Han Ruzi tinha poucos pertences, mas depois de receber uma enxurrada de presentes, seus bens multiplicaram-se. Como comandante da Guarda Pura, tinha o privilégio de transportar seus pertences pessoais, bastando reservar algumas carroças para isso.
O exército avançava lentamente; olhando para frente e para trás, não se via o fim da coluna. No primeiro dia, percorreram apenas algumas dezenas de quilômetros antes de montar acampamento novamente. Como ficariam apenas uma noite, as luxuosas tendas não seriam usadas, obrigando os jovens nobres a se alojarem em tendas comuns, o que provocou resmungos e queixas sobre as dificuldades da marcha.
Chai Yue veio visitá-lo uma vez, mas Han Ruzi não o convidou para entrar na tenda, dizendo apenas: “Ainda estou pensando.”
Chai Yue já havia dito tudo o que podia; acenou com a cabeça e saiu decepcionado.
Ao cair da noite, Zhang Yanghao veio pedir audiência. Han Ruzi fez questão de demorar um pouco antes de permitir sua entrada.
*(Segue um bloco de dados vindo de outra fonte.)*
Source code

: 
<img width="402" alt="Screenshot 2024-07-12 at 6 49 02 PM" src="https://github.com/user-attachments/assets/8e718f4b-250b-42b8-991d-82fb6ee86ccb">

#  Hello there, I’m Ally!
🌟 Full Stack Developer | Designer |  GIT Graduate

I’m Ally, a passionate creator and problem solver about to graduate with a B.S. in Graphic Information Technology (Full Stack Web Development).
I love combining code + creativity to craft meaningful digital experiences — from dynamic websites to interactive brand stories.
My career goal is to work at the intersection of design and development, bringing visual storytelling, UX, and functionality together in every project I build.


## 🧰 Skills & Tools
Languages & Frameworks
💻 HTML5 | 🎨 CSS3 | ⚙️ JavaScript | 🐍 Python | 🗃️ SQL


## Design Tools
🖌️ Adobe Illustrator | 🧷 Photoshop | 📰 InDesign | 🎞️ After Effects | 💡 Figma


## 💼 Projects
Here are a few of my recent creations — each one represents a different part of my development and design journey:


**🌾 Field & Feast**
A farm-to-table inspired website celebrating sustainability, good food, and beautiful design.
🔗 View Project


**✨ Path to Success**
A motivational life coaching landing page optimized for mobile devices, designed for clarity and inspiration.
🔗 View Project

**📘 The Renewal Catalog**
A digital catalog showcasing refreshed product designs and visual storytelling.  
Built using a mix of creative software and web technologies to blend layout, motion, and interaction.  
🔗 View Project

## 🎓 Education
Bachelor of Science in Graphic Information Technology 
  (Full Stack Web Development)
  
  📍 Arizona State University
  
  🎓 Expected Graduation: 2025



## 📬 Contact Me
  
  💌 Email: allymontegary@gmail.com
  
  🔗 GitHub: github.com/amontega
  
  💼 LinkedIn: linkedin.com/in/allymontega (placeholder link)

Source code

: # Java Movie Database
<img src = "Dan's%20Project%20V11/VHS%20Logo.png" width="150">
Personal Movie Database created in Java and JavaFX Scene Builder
Zhang Yanghao estava sujo e abatido; seus últimos dias não tinham sido fáceis. Após se aliar à família Cui, não conseguiu alcançar nenhum grande feito e só escapou de um desastre porque o tribunal decidiu não investigar. Quando voltou para casa, foi severamente espancado pelo avô, quase perdendo a vida. Após ingressar no exército, sua má sorte se agravou; odiado pelo Príncipe do Mar do Leste, ficou sem amigos, sofreu repetidas humilhações dos filhos da família Chai e não recebia dinheiro extra de casa. Era um dos poucos generais que viviam tão duramente quanto os soldados comuns.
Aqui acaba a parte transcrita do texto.